The Penmen's Journals -- TWSBI

the TWSBI comes with a black leatherette cover (embossed with the company's distinctive logo) and black elastic 
close (the red logo was my feeble attempt to match that of my Mini with a bit of Golden Pyrrole Red acrylic paint) 

Following the end of what might be labeled the Golden Age of Fountain Pens in the late 50s and early 60s many paper makers turned away from the production of fountain pen-friendly stationary and notebook journals.
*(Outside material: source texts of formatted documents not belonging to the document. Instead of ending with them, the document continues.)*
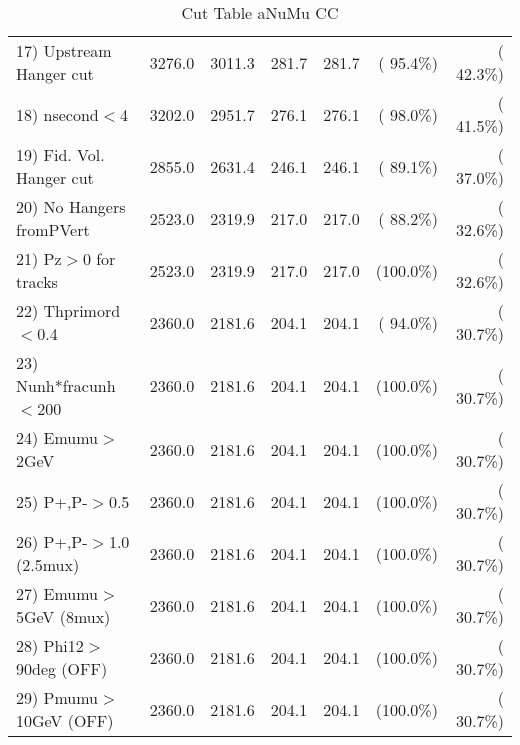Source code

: \begin{table}[h!]
\begin{tabular}{||l||r|r|r|r|r|r||}
 17) Upstream Hanger cut  &       3276.0 &       3011.3 &        281.7 &        281.7 & ( 95.4\%) & ( 42.3\%) \\
 18) nsecond$<$4          &       3202.0 &       2951.7 &        276.1 &        276.1 & ( 98.0\%) & ( 41.5\%) \\
 19) Fid. Vol. Hanger cut &       2855.0 &       2631.4 &        246.1 &        246.1 & ( 89.1\%) & ( 37.0\%) \\
 20) No Hangers fromPVert &       2523.0 &       2319.9 &        217.0 &        217.0 & ( 88.2\%) & ( 32.6\%) \\
 21) Pz$>$0 for tracks    &       2523.0 &       2319.9 &        217.0 &        217.0 & (100.0\%) & ( 32.6\%) \\
 22) Thprimord$<$0.4      &       2360.0 &       2181.6 &        204.1 &        204.1 & ( 94.0\%) & ( 30.7\%) \\
 23) Nunh*fracunh$<$200   &       2360.0 &       2181.6 &        204.1 &        204.1 & (100.0\%) & ( 30.7\%) \\
 24) Emumu$>$2GeV         &       2360.0 &       2181.6 &        204.1 &        204.1 & (100.0\%) & ( 30.7\%) \\
 25) P+,P-$>$0.5          &       2360.0 &       2181.6 &        204.1 &        204.1 & (100.0\%) & ( 30.7\%) \\
 26) P+,P-$>$1.0 (2.5mux) &       2360.0 &       2181.6 &        204.1 &        204.1 & (100.0\%) & ( 30.7\%) \\
 27) Emumu$>$5GeV  (8mux) &       2360.0 &       2181.6 &        204.1 &        204.1 & (100.0\%) & ( 30.7\%) \\
 28) Phi12$>$90deg  (OFF) &       2360.0 &       2181.6 &        204.1 &        204.1 & (100.0\%) & ( 30.7\%) \\
 29) Pmumu$>$10GeV  (OFF) &       2360.0 &       2181.6 &        204.1 &        204.1 & (100.0\%) & ( 30.7\%) \\
 \hline
 \hline
 \end{tabular}
 \caption{Cut Table  aNuMu CC }
 \label{tab-cutcohjpsi-mumu_anumucc}
 \end{table}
However, with the rebirth of interest in nibbled writing instruments more and more of paper mills -- both large and small -- have seen a new demand arise for papers that would "play nice" with vintage and new fountain pens alike.

fountain pen enthusiasts now have an extensive range of sizes and paper finishes to choose from, including: (A) Fabriano Artist's Journal with toned, laid paper, (B) TWSBI Notebook with lightweight wove paper, (C) Moleskine landscape format with heavyweight (watercolor) paper, (D) Exacompte Sketchbook with G. Lalo laid paper, (F) Clairefontaine's softbound sketchbook with intermediate paper (which complements their Rhodia and Quo Vadis hardbound lines), and (G) Stillman & Birn hardbound journals with wove paper (available in a variety weights, finishes, and light tones) 

The newest fountain pen-friendly journals to arrive on the scene enter a field already teaming with high quality competition but brings a few unique qualities that the pen-loving community may find of interest: it is the only company that comes to mind that currently offers both pen-friendly journals AND manufactures its own highly popular line of fountain pens; and the new journals contain what may be the lightest fountain pen-friendly paper in the mass produced, modestly priced range.

If you've already looked closely at the first photo you know that I'm talking about TWSBI's new notebook, which is currently available in three sizes (3.75"x5.5", 5.25"x8.25", and 7.5"x9.8") and three "options" (blank, lined, grid). I recently had an opportunity to "test drive" one of the medium-sized, blank versions of the TWSBI notebook and would like to share my initial impressions with you.

the structure's design facilitates the book lying completely flat when open (ideal for working on double-page spreads)

First, the notebook is softbound in a black leatherette that is embossed with the company's logo on the front and back, and with the company's name on the back. It sports a permanently attached red ribbon bookmark, and an expandable pocket (with sturdy red fabric accordion side panels) inside the rear cover. The individual signatures of the structure are securely stitched together using a heavy double thread and cheesecloth has been adhered to the paper spine to protect against damage due to repeated openings and closings over time. The front and back covers are adhered to heavy (almost card stock) end papers that have then been partially glued to the first and last page of the structure. The cover spine is not attached directly to the structure spine and this acts to facilitate the notebook lying completely flat when open.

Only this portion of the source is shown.